Inoltre, il Web si definisce per il tipo di fruizione a video che lo caratterizza come un mezzo a manifestazione bidimensionale (pur non essendolo nella sua natura, che grazie al link è assolutamente tridimensionale), quindi la bidimensionalità dell’immagine ripercorre quella del mezzo di fruizione e si congiunge con essa: siamo in presenza di una sorta di isomorfismo fra la cornice e il contenuto.
E’ possibile però dimostrare che ad una fase di maggiore maturità del Web quale quella in cui si sta entrando, corrisponderanno forme di creatività non vincolate alla dimensione visiva o strettamente percettiva.
Nel mondo dell’arte si assistette a una trasposizione di valori creativi di questo tipo nel momento in cui si spostò il tradizionale discorso artistico dai materiali e dagli oggetti comunemente utilizzati.

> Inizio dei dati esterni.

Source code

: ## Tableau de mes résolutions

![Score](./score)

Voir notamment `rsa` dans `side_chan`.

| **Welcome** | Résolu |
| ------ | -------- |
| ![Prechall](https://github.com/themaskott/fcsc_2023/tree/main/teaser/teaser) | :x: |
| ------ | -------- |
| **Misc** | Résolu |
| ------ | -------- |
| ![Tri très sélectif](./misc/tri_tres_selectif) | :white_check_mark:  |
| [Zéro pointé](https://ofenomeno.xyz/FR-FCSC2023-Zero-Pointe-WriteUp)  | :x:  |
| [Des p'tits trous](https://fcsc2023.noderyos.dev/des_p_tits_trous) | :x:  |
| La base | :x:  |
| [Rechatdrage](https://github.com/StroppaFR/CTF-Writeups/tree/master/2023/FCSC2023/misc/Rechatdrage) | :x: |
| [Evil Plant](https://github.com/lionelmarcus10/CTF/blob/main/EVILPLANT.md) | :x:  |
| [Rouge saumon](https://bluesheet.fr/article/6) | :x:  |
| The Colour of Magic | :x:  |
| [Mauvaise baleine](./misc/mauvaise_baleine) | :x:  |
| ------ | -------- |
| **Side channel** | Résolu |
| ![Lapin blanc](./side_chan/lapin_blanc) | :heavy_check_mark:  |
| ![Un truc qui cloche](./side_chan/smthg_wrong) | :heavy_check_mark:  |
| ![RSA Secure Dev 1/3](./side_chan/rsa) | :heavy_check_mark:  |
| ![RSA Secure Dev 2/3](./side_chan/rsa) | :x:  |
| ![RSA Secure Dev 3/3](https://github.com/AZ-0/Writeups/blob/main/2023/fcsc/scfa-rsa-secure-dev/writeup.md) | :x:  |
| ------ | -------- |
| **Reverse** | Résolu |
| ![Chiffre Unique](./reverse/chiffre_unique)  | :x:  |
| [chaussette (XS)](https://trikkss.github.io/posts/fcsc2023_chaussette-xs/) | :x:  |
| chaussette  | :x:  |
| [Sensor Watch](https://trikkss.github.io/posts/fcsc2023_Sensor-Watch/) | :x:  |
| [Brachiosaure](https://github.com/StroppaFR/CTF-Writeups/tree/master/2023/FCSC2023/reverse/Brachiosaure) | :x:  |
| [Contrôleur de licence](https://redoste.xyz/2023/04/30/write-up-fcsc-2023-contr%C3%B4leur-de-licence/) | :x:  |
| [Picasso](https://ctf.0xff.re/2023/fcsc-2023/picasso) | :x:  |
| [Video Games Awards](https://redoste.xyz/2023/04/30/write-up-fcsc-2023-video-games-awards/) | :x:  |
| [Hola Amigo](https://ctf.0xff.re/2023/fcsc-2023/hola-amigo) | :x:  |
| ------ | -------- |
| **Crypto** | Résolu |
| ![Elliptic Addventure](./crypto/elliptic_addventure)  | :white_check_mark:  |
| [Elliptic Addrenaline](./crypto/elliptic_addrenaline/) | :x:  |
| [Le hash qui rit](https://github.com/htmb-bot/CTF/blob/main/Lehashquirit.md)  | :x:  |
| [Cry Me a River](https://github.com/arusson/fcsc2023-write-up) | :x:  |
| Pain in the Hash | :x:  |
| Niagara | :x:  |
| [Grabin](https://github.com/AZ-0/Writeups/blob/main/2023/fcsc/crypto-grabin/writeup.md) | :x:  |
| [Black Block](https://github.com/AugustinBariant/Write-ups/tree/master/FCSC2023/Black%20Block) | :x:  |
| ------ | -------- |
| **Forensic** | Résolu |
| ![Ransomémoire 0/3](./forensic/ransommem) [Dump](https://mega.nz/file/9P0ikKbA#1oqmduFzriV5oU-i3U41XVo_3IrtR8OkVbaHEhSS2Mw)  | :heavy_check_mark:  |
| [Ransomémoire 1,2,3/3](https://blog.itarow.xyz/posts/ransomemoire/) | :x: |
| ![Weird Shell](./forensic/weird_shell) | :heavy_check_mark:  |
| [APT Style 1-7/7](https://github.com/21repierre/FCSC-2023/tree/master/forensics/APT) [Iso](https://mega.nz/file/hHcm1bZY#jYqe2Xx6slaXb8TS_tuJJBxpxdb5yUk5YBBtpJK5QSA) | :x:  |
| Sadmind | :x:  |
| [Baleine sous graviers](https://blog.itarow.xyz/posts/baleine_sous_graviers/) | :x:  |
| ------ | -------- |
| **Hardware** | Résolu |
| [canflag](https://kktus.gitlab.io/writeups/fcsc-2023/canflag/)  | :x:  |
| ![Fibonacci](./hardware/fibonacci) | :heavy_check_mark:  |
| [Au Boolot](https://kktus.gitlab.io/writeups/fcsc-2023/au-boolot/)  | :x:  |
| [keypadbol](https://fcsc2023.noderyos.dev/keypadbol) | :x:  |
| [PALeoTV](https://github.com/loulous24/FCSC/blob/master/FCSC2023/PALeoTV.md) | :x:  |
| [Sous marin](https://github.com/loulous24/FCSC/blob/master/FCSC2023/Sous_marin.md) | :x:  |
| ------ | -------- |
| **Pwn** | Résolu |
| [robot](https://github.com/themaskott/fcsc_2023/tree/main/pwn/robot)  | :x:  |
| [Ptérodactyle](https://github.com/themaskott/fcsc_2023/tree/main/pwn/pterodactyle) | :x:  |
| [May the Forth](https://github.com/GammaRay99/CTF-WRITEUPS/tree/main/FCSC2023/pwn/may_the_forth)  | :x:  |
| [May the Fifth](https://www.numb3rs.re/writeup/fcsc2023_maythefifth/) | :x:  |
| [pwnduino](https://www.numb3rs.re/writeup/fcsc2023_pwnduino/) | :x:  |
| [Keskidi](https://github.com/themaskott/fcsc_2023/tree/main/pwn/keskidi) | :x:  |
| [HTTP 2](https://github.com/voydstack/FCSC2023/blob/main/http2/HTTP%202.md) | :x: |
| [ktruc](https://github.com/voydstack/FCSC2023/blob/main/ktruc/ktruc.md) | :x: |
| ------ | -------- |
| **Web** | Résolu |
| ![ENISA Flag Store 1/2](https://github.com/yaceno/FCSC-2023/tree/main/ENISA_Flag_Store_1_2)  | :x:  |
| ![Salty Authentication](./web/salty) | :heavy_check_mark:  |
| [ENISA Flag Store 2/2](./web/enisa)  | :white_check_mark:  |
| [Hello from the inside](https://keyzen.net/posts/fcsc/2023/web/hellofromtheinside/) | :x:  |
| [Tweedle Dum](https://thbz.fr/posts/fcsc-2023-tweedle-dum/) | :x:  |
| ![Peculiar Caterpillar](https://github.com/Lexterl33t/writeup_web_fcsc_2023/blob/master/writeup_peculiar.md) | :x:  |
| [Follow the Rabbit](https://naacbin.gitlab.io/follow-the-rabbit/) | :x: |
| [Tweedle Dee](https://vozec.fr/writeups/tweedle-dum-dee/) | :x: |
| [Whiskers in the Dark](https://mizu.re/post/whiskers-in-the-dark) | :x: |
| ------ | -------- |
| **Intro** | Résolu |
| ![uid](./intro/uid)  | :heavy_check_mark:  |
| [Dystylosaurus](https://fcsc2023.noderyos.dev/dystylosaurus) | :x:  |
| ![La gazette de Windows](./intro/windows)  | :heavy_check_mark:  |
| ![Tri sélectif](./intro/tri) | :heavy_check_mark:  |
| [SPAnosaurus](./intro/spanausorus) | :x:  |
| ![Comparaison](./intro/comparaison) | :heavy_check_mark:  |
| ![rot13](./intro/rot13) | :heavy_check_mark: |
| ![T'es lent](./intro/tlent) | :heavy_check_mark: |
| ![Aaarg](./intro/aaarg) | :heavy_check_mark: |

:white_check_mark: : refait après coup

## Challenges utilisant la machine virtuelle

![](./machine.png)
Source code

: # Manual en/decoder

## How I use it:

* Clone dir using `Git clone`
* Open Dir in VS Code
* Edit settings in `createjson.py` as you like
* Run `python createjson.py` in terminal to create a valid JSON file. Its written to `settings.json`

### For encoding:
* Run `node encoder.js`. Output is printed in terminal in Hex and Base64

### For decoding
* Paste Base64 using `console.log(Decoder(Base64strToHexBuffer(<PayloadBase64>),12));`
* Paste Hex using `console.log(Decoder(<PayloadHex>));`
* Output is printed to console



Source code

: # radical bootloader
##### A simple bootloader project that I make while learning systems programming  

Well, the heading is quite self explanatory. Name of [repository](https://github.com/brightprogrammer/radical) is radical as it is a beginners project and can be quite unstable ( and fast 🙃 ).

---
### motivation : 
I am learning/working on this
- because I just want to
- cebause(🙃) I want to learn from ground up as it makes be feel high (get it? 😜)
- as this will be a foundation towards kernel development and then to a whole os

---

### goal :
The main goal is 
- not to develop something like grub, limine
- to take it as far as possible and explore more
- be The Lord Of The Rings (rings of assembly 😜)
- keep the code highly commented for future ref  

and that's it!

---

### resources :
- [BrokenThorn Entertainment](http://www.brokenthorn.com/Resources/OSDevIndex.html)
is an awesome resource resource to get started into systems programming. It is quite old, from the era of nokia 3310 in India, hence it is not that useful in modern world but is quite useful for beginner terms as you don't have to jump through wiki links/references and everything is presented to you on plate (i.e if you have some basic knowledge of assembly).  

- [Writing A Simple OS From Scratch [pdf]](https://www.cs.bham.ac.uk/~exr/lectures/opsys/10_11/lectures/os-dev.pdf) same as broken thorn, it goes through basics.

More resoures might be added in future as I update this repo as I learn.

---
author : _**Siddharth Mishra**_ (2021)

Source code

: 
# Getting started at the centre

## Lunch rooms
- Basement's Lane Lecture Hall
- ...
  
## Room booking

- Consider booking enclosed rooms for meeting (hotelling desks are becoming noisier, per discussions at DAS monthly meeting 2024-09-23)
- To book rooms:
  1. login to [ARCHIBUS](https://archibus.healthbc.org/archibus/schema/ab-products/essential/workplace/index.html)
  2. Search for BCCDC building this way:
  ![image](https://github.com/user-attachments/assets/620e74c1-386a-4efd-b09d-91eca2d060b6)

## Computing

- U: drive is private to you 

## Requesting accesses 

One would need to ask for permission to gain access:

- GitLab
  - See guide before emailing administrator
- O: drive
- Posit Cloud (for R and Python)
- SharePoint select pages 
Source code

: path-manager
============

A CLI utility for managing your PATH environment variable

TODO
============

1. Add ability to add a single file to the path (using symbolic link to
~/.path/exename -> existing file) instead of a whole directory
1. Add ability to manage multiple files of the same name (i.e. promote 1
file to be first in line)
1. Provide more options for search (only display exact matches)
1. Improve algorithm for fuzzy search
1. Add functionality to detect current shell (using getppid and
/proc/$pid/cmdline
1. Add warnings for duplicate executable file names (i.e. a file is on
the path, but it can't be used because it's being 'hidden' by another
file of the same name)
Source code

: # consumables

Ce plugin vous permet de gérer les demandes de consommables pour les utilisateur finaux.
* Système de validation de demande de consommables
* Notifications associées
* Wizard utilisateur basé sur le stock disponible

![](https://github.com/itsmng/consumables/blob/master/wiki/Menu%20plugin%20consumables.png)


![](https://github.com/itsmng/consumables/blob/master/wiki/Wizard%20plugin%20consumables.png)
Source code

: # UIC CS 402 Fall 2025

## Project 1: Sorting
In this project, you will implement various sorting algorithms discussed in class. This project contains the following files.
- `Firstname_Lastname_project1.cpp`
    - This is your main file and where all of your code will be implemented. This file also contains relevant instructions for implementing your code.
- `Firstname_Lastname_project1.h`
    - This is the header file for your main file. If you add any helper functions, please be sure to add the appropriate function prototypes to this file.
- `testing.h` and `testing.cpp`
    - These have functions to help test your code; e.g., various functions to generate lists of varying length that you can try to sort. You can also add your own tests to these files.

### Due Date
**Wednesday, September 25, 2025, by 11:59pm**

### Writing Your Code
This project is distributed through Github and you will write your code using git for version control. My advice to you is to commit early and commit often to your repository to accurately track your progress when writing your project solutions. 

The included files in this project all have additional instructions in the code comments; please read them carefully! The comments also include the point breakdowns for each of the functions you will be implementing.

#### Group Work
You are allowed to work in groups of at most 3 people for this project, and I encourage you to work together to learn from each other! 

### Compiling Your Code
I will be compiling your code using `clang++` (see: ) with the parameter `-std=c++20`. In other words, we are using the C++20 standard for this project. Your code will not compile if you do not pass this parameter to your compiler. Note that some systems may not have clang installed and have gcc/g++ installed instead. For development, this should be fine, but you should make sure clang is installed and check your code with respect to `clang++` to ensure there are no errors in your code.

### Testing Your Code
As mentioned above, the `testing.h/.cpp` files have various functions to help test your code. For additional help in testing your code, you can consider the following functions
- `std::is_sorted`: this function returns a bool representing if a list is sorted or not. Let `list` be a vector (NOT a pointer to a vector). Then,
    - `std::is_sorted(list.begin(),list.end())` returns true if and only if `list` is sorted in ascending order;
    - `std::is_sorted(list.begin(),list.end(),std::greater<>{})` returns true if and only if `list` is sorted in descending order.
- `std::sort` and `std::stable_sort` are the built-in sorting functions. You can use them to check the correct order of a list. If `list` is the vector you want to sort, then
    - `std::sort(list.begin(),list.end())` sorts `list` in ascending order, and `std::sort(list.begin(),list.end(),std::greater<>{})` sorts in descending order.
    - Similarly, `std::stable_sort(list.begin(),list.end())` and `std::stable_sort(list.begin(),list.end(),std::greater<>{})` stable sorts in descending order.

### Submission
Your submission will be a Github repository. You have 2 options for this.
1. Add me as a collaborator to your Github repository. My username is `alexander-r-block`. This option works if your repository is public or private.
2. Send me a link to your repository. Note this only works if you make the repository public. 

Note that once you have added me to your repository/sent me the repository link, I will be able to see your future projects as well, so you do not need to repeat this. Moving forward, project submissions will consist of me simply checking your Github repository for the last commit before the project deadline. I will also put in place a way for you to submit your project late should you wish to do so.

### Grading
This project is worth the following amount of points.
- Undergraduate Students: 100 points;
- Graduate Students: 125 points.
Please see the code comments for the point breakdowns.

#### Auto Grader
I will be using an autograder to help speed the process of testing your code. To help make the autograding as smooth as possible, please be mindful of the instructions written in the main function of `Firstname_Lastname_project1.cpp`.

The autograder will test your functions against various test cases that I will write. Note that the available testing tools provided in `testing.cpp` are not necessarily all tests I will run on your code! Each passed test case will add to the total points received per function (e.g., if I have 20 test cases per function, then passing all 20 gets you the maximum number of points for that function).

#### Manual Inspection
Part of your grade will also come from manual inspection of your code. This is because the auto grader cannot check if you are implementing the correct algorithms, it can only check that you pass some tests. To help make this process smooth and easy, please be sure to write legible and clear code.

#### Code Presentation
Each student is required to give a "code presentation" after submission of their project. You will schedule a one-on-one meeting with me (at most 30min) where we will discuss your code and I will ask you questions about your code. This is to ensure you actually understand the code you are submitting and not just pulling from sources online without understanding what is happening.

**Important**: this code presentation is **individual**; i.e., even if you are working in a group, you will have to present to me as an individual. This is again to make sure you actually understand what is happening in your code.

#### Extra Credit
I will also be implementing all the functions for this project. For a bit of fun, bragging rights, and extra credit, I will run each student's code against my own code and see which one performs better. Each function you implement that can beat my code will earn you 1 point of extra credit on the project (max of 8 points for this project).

Già Duchamp con la tecnica del ready made aveva deterritorializzato il concetto di opera d’arte svincolandolo dai tradizionali materiali e attribuendolo a banali oggetti di uso comune. Sottolineava come fosse l’investimento di significato ulteriore a creare l’opera.
La conseguenza di una simile violazione era la necessità di elaborare nuove strategie di interpretazione delle opere, inventare nuovi processi cognitivi che si affiancavano alla tradizionale valutazione formale, ormai inefficace a cogliere la complessità del disegno creativo sottostante.
Fino agli anni ’60 del secolo scorso l’arte aveva abituato il proprio pubblico a manifestarsi incarnata in oggetti e forme concrete: la tela, il marmo, il metallo, etc.
L’avvento del movimento dell’Arte Concettuale spostò il baricentro di azione verso posizioni innovative: il risultato cui tendeva la ricerca artistica del movimento non era più una sostanziazione dell’idea in forma, in oggetto, ma piuttosto la ricerca della propria nozione di arte e del suo significato. Si era giunti all’arte come processo dichiaratamente immateriale, come forma di ricerca estetica in senso proprio.
Perdevano importanza i materiali, così come le forme di rappresentazione, immagine su tutte: può essere arte, creatività, anche un semplice discorso verbale, una riflessione filosofica sul sistema artistico. Laddove la tradizione aveva abituato in qualche modo all’ambiguità intenzionale dei significati artistici, si inserisce invece il discorso dell’arte concettuale, che assume i propri dati fondativi dall’attività scientifica e filosofica. Una rottura con la tradizione di vaste proporzioni.
Una rottura di simili proporzioni è ormai matura anche sul Web: il tradizionale concetto di creatività legata all’immagine, all’animazione Flash e alla computer grafica sta lentamente cedendo il passo a nuove declinazioni che rivelano quanto sia estremamente articolato e vario il panorama della creatività online.
Si va verso l’emersione dei codici.
Stanno emergendo in superficie i codici latenti nelle strutture operative delle tecnologie elettroniche.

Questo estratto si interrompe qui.